Look through the lines below for the word "eqdef", and copy every line that has it.

[Opening Data section]

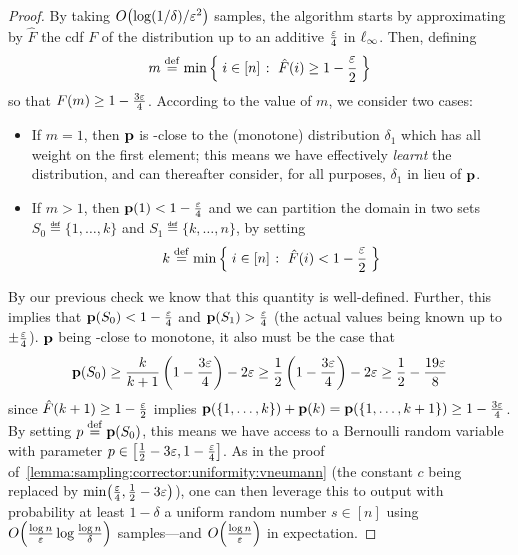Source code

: \begin{proof}
By taking $\bigO{\log(1/\delta)/\eps^2}$ samples, the algorithm starts by approximating by $\hat{F}$ the cdf $F$ of the distribution up to an additive $\frac{\eps}{4}$ in $\lp[\infty]$. Then, defining
\[
    m \eqdef \min \setOfSuchThat{i \in [n]}{ \hat{F}(i) \geq 1-\frac{\eps}{2}}
\]
so that $F(m) \geq 1-\frac{3\eps}{4}$. According to the value of $m$, we consider two cases:
\begin{itemize}
  \item If $m = 1$, then $\D$ is \eps-close to the (monotone) distribution $\delta_1$ which has all weight on the first element; this means we have effectively \emph{learnt} the distribution, and can thereafter consider, for all purposes, $\delta_1$ in lieu of $\D$.  \item If $m > 1$, then $\D(1) < 1-\frac{\eps}{4}$ and we can partition the domain in two sets $S_0\eqdef\{1,\dots, k\}$ and $S_1\eqdef\{k,\dots, n\}$, by setting
\[
    k \eqdef \min \setOfSuchThat{i \in [n]}{ \hat{F}(i) < 1-\frac{\eps}{2}}
\]
\end{itemize}

By our previous check we know that this quantity is well-defined. Further, this implies that $\D(S_0) < 1-\frac{\eps}{4}$ and $\D(S_1) >\frac{\eps}{4}$  (the actual values being known up to $\pm \frac{\eps}{4}$). $\D$ being \eps-close to monotone, it also must be the case that
\[
  \D(S_0) \geq \frac{k}{k+1}\left(1-\frac{3\eps}{4}\right) - 2\eps \geq \frac{1}{2}\left(1-\frac{3\eps}{4}\right) - 2\eps \geq \frac{1}{2}-\frac{19\eps}{8}
\]
since $\hat{F}(k+1) \geq 1-\frac{\eps}{2}$ implies $\D(\{1,\dots,k\})+\D(k)=\D(\{1,\dots,k+1\}) \geq 1-\frac{3\eps}{4}$. By setting $p\eqdef \D(S_0)$, this means we have access to a Bernoulli random variable with parameter $p\in\left[\frac{1}{2}-3\eps,1-\frac{\eps}{4}\right]$. As in the proof of~\cref{lemma:sampling:corrector:uniformity:vneumann} (the constant $c$ being replaced by $\min\!\left(\frac{\eps}{4}, \frac{1}{2}-3\eps\right)$), one can then leverage this to output with probability at least $1-\delta$ a uniform random number $s\in[n]$ using $\bigO{\frac{\log n}{\eps} \log\frac{\log n}{\delta}}$ samples---and $\bigO{\frac{\log n}{\eps}}$ in expectation.
\end{proof}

[Closing Data section]

■ Task result:
    m \eqdef \min \setOfSuchThat{i \in [n]}{ \hat{F}(i) \geq 1-\frac{\eps}{2}}
  \item If $m = 1$, then $\D$ is \eps-close to the (monotone) distribution $\delta_1$ which has all weight on the first element; this means we have effectively \emph{learnt} the distribution, and can thereafter consider, for all purposes, $\delta_1$ in lieu of $\D$.  \item If $m > 1$, then $\D(1) < 1-\frac{\eps}{4}$ and we can partition the domain in two sets $S_0\eqdef\{1,\dots, k\}$ and $S_1\eqdef\{k,\dots, n\}$, by setting
    k \eqdef \min \setOfSuchThat{i \in [n]}{ \hat{F}(i) < 1-\frac{\eps}{2}}
since $\hat{F}(k+1) \geq 1-\frac{\eps}{2}$ implies $\D(\{1,\dots,k\})+\D(k)=\D(\{1,\dots,k+1\}) \geq 1-\frac{3\eps}{4}$. By setting $p\eqdef \D(S_0)$, this means we have access to a Bernoulli random variable with parameter $p\in\left[\frac{1}{2}-3\eps,1-\frac{\eps}{4}\right]$. As in the proof of~\cref{lemma:sampling:corrector:uniformity:vneumann} (the constant $c$ being replaced by $\min\!\left(\frac{\eps}{4}, \frac{1}{2}-3\eps\right)$), one can then leverage this to output with probability at least $1-\delta$ a uniform random number $s\in[n]$ using $\bigO{\frac{\log n}{\eps} \log\frac{\log n}{\delta}}$ samples---and $\bigO{\frac{\log n}{\eps}}$ in expectation.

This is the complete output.